XXIX Domenica del Tempo ordinario (A)




Omelie - Il Vangelo della domenica
a cura di Antonio Savone, presbitero della diocesi di Potenza-Muro Lucano-Marsico Nuovo
Vita Pastorale (n. 9/2023)


ANNO A – 22 ottobre 2023
XXIX Domenica del Tempo ordinario

Isaia 45,1.4-6 • Salmo 95 • 1 Tessalonicesi 1,1-5b • Matteo 22,15-21
(Visualizza i brani delle Letture)


LA LIBERTÀ E LA VERITÀ

Credevano che la questione potesse essere risolta con un sì o con un no e, finalmente, trovare un motivo per metterlo alla gogna. E, invece, gli accusatori di Gesù si ritrovano accusati: se avevano quella moneta vuol dire che non solo riconoscevano l'autorità di Cesare ma usufruivano anche dei benefici che ne derivavano. E così, nel tempio, il luogo in cui più di ogni altro bisognava riconoscere l'unico Signore, i farisei tenevano con sé ciò che era loro proibito. Non a caso c'erano i cambiavalute. Per questo Gesù li smaschera: ipocriti e idolatri.
Rendete a Cesare quello che è di Cesare. Il problema non è se sia lecito o meno pagare il tributo. Si tratta di un invito alla conversione. Dal momento che porti con te l'immagine di uno che si crede dio, implicitamente ti stai facendo propagatore di un vero e proprio culto che nulla ha da spartire con il comandamento di «non avere altri dei all'infuori dell'unico Signore». È inutile prendere le distanze da Cesare a parole quando poi le tue scelte smentiscono ciò che proclami.
L'immagine di Cesare va restituita a Cesare: ossia, non trattenere presso di te chi ha preteso usurpare il ruolo che spetta solo a Dio. Per questo non si tratta di riconoscere fino a che punto un cristiano sia tenuto a rispettare le leggi ma riconoscere tutte quelle situazioni che finiscono per ergersi a tuo idolo asservendoti, privandoti della tua libertà e della tua dignità.
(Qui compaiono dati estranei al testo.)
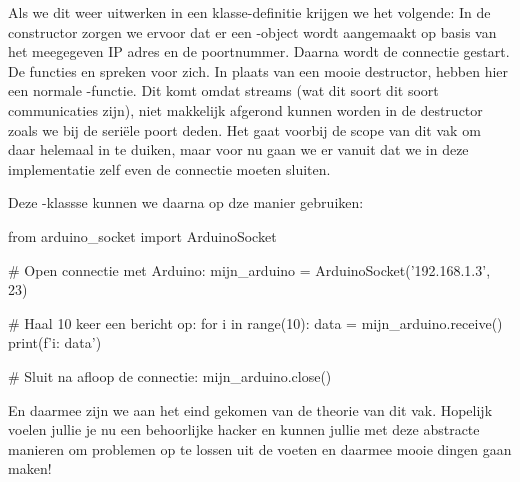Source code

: \newpage

Als we dit weer uitwerken in een klasse-definitie krijgen we het volgende:
In de constructor zorgen we ervoor dat er een -object wordt aangemaakt op basis van het meegegeven IP adres en de poortnummer. Daarna wordt de connectie gestart. De functies  en  spreken voor zich. \newline
In plaats van een mooie destructor, hebben hier een normale -functie. Dit komt omdat streams (wat dit soort dit soort communicaties zijn), niet makkelijk afgerond kunnen worden in de destructor zoals we bij de seriële poort deden. Het gaat voorbij de scope van dit vak om daar helemaal in te duiken, maar voor nu gaan we er vanuit dat we in deze implementatie zelf even de connectie moeten sluiten. \newline

Deze -klassse kunnen we daarna op dze manier gebruiken:
\begin{python}
from arduino_socket import ArduinoSocket

# Open connectie met Arduino:
mijn_arduino = ArduinoSocket('192.168.1.3', 23)

# Haal 10 keer een bericht op:
for i in range(10):
    data = mijn_arduino.receive()
    print(f'{i}: {data}')

# Sluit na afloop de connectie:
mijn_arduino.close()
\end{python}

En daarmee zijn we aan het eind gekomen van de theorie van dit vak. Hopelijk voelen jullie je nu een behoorlijke hacker en kunnen jullie met deze abstracte manieren om problemen op te lossen uit de voeten en daarmee mooie dingen gaan maken!

%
L'idolo, infatti, è ciò che di volta in volta noi creiamo allorquando non reggiamo l'assenza di Dio, il suo silenzio. Cesare ha tanti volti e molti nomi.
Di lì a poco, allorquando Pilato chiederà di scegliere, il popolo d'Israele non esiterà. Coloro che non avrebbero dovuto rinnegare il proprio Signore contaminandosi con l'immagine di uno che ne aveva usurpato l'autorità, faranno la loro scelta irreversibile.
A Dio ciò che è di Dio.
È l'invito a essere figli non schiavi.
Io non appartengo ad alcuno se non al Signore. Dio ha un'espressione privilegiata della sua presenza in mezzo a noi mediante l'uomo che sono io: in me ha impresso la sua immagine e il suo sigillo. Guai, perciò, a voler ritenere dio ciò che è soltanto uno strumento per regolare pacificamente la convivenza sociale.
Uno solo è il Signore e a lui obbediscono anche i vari Cesare che si susseguono sulla terra come attesta la splendida vicenda di Ciro, un senza dio, che tuttavia, diventa strumento privilegiato scelto da Dio stesso per compiere una missione che avrà risvolti positivi per il popolo d'Israele.
Gesù non sta con Cesare, ma di fronte a Cesare; non vede in lui un possibile alleato ma lo mette nelle nostre mani. Scegli cosa farne di volta in volta. Gesù ha scelto: di lì a poco Cesare lo crocifiggerà. Tra Dio e Cesare, perciò, non c'è una stretta di mano ma una croce. Gesù patì sotto Ponzio Pilato perché davanti a lui fu testimone della libertà dell'uomo e della verità di Dio. E il destino della comunità cristiana sarà sempre quello di «patire sotto Ponzio Pilato» nella misura in cui essa sarà davanti ai poteri della terra, testimone della libertà dell'uomo e della verità di Dio. La libertà e la verità sono le due cose che il potere più teme e che Dio più ama.